Dataset entries
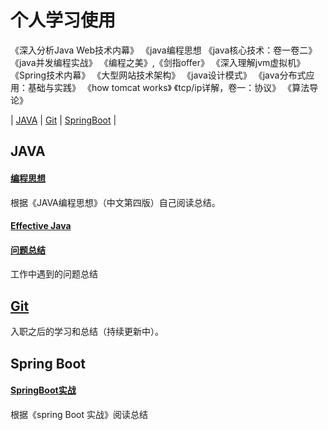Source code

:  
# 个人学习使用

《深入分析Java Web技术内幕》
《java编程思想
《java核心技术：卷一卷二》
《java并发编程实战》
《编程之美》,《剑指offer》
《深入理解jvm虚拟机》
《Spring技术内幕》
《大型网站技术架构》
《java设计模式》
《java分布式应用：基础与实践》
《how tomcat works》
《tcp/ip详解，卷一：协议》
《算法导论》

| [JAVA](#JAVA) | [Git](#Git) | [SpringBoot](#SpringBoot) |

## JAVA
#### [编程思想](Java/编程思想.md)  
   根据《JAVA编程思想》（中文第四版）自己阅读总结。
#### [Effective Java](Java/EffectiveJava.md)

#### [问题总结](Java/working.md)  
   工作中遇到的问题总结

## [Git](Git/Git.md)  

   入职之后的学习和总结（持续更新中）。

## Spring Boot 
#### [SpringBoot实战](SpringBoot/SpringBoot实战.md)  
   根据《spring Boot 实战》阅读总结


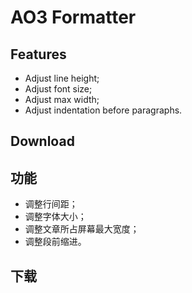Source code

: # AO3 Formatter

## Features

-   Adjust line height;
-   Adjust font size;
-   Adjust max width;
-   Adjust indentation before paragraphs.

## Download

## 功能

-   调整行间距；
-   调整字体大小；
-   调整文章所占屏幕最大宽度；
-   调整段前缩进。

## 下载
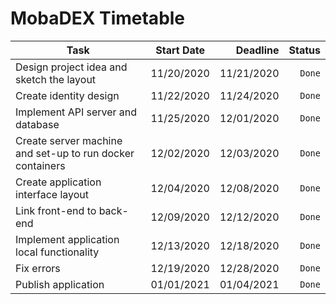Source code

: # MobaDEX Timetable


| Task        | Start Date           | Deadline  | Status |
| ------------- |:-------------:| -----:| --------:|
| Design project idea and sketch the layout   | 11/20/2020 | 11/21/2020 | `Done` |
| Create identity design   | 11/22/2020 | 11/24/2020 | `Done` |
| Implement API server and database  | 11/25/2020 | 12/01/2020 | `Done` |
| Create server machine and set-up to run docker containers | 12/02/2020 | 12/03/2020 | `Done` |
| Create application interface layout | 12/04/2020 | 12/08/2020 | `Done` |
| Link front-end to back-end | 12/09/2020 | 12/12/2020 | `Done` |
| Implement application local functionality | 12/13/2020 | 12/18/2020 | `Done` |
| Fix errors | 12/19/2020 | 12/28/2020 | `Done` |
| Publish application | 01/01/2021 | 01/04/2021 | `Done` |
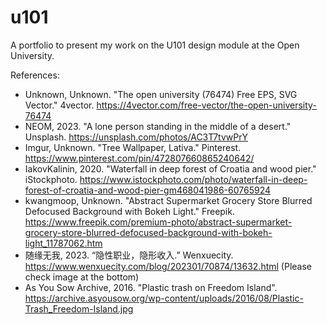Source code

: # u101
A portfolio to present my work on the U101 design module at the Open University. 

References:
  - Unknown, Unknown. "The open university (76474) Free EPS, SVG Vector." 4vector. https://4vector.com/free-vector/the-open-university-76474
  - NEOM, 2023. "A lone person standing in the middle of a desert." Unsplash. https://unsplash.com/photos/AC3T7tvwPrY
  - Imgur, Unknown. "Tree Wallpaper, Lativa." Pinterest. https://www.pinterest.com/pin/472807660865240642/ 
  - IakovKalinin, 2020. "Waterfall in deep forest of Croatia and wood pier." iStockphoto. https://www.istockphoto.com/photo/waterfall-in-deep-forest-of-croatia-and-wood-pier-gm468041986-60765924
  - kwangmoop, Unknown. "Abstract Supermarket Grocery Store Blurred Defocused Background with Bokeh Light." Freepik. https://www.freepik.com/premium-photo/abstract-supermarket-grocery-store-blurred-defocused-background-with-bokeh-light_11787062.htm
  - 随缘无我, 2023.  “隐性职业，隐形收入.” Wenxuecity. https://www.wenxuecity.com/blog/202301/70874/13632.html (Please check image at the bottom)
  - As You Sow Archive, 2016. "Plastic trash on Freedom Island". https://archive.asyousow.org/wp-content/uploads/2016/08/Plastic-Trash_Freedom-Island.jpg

Work to be completed
Only lines that contain the string "https" count; pick each one out of the records and copy it.

Answer to this problem
  - Unknown, Unknown. "The open university (76474) Free EPS, SVG Vector." 4vector. https://4vector.com/free-vector/the-open-university-76474
  - NEOM, 2023. "A lone person standing in the middle of a desert." Unsplash. https://unsplash.com/photos/AC3T7tvwPrY
  - Imgur, Unknown. "Tree Wallpaper, Lativa." Pinterest. https://www.pinterest.com/pin/472807660865240642/ 
  - IakovKalinin, 2020. "Waterfall in deep forest of Croatia and wood pier." iStockphoto. https://www.istockphoto.com/photo/waterfall-in-deep-forest-of-croatia-and-wood-pier-gm468041986-60765924
  - kwangmoop, Unknown. "Abstract Supermarket Grocery Store Blurred Defocused Background with Bokeh Light." Freepik. https://www.freepik.com/premium-photo/abstract-supermarket-grocery-store-blurred-defocused-background-with-bokeh-light_11787062.htm
  - 随缘无我, 2023.  “隐性职业，隐形收入.” Wenxuecity. https://www.wenxuecity.com/blog/202301/70874/13632.html (Please check image at the bottom)
  - As You Sow Archive, 2016. "Plastic trash on Freedom Island". https://archive.asyousow.org/wp-content/uploads/2016/08/Plastic-Trash_Freedom-Island.jpg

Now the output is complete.